=== WHAT IS BEING ASKED ===
In the entries that follow, find the line containing "### 4. 添加加密配置", then output exactly every line from the first through that one.

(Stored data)
*** Block opens ***

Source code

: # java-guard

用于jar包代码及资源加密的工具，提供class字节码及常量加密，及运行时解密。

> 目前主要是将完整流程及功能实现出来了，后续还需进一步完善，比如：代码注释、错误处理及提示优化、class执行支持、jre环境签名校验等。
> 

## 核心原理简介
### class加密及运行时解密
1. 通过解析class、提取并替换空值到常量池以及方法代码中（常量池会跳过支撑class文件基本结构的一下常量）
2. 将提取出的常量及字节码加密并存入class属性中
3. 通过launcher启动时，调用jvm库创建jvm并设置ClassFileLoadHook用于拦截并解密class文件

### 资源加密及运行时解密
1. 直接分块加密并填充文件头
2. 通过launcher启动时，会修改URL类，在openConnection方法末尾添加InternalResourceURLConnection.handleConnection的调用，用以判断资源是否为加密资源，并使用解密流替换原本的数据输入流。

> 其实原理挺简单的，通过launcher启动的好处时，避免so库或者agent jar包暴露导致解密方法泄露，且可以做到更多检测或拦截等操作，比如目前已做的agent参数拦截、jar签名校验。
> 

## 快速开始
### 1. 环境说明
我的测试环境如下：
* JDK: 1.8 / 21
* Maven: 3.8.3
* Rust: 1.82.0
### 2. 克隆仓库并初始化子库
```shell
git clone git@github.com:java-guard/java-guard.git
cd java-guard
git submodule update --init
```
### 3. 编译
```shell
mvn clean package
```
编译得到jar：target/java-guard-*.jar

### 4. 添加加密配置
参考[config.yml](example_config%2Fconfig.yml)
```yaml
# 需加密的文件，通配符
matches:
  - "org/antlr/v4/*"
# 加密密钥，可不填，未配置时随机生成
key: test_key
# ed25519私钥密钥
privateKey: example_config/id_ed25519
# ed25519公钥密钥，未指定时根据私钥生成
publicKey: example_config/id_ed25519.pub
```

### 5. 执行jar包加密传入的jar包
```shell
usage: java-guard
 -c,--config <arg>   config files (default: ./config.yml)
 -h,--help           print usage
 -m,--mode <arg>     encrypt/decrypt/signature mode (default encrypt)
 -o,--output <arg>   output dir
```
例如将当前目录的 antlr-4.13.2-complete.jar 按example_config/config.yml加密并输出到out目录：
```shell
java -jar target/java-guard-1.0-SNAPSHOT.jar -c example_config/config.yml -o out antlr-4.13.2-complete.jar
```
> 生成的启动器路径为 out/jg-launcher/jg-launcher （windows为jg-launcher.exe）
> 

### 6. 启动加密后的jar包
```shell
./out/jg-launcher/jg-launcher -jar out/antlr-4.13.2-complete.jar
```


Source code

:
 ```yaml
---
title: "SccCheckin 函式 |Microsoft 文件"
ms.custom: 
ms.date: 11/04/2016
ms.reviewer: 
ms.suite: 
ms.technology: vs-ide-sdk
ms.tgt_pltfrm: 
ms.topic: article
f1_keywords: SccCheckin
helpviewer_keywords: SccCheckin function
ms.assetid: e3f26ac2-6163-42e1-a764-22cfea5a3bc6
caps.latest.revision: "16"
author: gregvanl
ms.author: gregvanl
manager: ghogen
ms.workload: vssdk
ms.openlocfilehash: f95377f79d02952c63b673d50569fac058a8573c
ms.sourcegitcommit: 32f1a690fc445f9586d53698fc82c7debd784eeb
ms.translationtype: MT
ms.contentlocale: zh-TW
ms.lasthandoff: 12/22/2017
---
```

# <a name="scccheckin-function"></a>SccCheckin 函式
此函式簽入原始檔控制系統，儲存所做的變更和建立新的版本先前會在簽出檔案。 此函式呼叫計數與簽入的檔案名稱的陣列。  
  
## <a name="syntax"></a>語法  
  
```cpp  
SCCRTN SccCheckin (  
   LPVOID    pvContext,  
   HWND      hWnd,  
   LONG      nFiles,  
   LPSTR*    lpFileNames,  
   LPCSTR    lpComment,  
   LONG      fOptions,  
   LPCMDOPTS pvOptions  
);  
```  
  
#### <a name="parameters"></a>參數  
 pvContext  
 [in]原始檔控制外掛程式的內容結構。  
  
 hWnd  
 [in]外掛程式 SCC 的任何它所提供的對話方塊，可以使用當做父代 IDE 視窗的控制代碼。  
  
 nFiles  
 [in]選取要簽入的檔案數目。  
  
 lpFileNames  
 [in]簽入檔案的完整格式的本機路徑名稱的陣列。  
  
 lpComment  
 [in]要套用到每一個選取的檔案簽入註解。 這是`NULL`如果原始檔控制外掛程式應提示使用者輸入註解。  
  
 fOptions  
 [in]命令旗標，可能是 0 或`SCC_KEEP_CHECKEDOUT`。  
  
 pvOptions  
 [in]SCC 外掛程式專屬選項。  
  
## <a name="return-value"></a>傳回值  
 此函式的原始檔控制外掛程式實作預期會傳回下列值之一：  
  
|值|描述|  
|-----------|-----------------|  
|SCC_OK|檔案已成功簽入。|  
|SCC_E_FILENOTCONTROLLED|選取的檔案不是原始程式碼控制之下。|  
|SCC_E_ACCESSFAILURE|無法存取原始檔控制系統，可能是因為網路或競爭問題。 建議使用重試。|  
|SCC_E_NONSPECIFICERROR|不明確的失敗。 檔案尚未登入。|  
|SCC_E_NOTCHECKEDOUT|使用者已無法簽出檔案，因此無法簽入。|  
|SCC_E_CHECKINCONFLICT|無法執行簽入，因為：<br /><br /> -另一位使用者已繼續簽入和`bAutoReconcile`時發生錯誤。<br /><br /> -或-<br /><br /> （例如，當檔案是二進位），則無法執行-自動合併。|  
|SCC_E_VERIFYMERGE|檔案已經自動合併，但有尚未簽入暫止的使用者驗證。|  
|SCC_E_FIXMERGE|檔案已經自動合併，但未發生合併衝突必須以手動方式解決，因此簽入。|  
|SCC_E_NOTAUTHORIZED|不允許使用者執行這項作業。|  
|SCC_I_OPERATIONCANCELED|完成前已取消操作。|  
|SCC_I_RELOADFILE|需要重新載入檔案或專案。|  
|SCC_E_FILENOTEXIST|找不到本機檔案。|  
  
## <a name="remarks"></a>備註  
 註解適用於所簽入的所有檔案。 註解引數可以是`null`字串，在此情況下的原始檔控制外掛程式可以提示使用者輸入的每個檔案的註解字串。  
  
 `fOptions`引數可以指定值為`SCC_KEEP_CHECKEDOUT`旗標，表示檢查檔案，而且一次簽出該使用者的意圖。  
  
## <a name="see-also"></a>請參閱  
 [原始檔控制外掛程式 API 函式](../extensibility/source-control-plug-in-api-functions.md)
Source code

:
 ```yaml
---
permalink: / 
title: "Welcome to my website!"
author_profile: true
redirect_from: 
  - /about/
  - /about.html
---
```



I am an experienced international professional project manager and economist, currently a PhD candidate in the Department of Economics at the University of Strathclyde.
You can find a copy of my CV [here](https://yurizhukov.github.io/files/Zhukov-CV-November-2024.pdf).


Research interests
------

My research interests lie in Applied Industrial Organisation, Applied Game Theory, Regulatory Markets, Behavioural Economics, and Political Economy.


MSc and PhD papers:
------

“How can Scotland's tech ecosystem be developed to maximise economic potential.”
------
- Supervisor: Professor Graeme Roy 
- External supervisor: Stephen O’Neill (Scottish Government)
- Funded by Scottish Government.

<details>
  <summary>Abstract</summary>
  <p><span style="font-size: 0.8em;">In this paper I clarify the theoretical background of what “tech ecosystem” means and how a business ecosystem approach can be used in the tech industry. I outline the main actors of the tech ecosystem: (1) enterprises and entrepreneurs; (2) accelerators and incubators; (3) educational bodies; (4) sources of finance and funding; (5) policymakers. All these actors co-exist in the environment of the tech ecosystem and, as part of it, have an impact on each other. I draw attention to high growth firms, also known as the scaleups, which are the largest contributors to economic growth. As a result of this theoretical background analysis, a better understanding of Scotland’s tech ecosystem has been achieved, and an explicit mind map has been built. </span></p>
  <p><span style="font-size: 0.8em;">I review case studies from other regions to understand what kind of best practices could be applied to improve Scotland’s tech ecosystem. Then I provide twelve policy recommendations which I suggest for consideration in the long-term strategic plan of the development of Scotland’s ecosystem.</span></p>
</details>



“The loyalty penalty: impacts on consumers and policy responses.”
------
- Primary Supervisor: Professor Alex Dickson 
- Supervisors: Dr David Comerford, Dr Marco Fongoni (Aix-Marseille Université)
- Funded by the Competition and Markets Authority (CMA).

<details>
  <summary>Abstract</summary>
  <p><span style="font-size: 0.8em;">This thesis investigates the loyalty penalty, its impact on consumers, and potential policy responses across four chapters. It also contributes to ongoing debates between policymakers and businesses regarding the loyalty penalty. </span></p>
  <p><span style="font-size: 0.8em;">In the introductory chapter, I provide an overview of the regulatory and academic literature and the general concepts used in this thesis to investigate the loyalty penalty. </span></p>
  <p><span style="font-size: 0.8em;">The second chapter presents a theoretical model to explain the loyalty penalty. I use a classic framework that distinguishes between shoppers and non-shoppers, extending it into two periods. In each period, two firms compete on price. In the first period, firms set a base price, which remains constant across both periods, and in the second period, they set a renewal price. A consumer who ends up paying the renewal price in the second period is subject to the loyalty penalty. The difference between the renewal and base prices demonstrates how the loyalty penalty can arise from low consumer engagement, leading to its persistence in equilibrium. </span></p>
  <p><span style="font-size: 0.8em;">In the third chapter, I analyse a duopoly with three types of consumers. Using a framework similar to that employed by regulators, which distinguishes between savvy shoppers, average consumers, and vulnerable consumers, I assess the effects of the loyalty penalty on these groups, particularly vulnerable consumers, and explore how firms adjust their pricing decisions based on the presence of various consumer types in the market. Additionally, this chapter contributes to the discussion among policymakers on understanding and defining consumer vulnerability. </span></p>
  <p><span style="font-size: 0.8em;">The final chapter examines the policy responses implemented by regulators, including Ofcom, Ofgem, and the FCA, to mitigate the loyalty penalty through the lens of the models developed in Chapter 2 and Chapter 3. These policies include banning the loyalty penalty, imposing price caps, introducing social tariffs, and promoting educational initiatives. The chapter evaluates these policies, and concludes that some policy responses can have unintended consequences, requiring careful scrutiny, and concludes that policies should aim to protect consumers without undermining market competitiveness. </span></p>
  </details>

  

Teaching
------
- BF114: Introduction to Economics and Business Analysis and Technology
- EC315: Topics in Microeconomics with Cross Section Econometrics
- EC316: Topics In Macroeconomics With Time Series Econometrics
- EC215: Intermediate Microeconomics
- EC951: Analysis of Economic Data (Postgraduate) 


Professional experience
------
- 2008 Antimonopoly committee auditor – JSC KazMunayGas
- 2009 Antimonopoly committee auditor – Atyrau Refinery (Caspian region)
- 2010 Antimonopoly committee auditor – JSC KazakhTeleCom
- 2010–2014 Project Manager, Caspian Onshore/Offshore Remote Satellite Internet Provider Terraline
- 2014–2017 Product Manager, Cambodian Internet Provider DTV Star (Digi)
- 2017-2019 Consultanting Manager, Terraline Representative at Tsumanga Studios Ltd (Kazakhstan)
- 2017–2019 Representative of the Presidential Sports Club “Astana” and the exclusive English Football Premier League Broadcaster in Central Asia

*** Block closes ***

=== ANSWER FOR THIS EXERCISE ===
Source code

: # java-guard

用于jar包代码及资源加密的工具，提供class字节码及常量加密，及运行时解密。

> 目前主要是将完整流程及功能实现出来了，后续还需进一步完善，比如：代码注释、错误处理及提示优化、class执行支持、jre环境签名校验等。
> 

## 核心原理简介
### class加密及运行时解密
1. 通过解析class、提取并替换空值到常量池以及方法代码中（常量池会跳过支撑class文件基本结构的一下常量）
2. 将提取出的常量及字节码加密并存入class属性中
3. 通过launcher启动时，调用jvm库创建jvm并设置ClassFileLoadHook用于拦截并解密class文件

### 资源加密及运行时解密
1. 直接分块加密并填充文件头
2. 通过launcher启动时，会修改URL类，在openConnection方法末尾添加InternalResourceURLConnection.handleConnection的调用，用以判断资源是否为加密资源，并使用解密流替换原本的数据输入流。

> 其实原理挺简单的，通过launcher启动的好处时，避免so库或者agent jar包暴露导致解密方法泄露，且可以做到更多检测或拦截等操作，比如目前已做的agent参数拦截、jar签名校验。
> 

## 快速开始
### 1. 环境说明
我的测试环境如下：
* JDK: 1.8 / 21
* Maven: 3.8.3
* Rust: 1.82.0
### 2. 克隆仓库并初始化子库
```shell
git clone git@github.com:java-guard/java-guard.git
cd java-guard
git submodule update --init
```
### 3. 编译
```shell
mvn clean package
```
编译得到jar：target/java-guard-*.jar

### 4. 添加加密配置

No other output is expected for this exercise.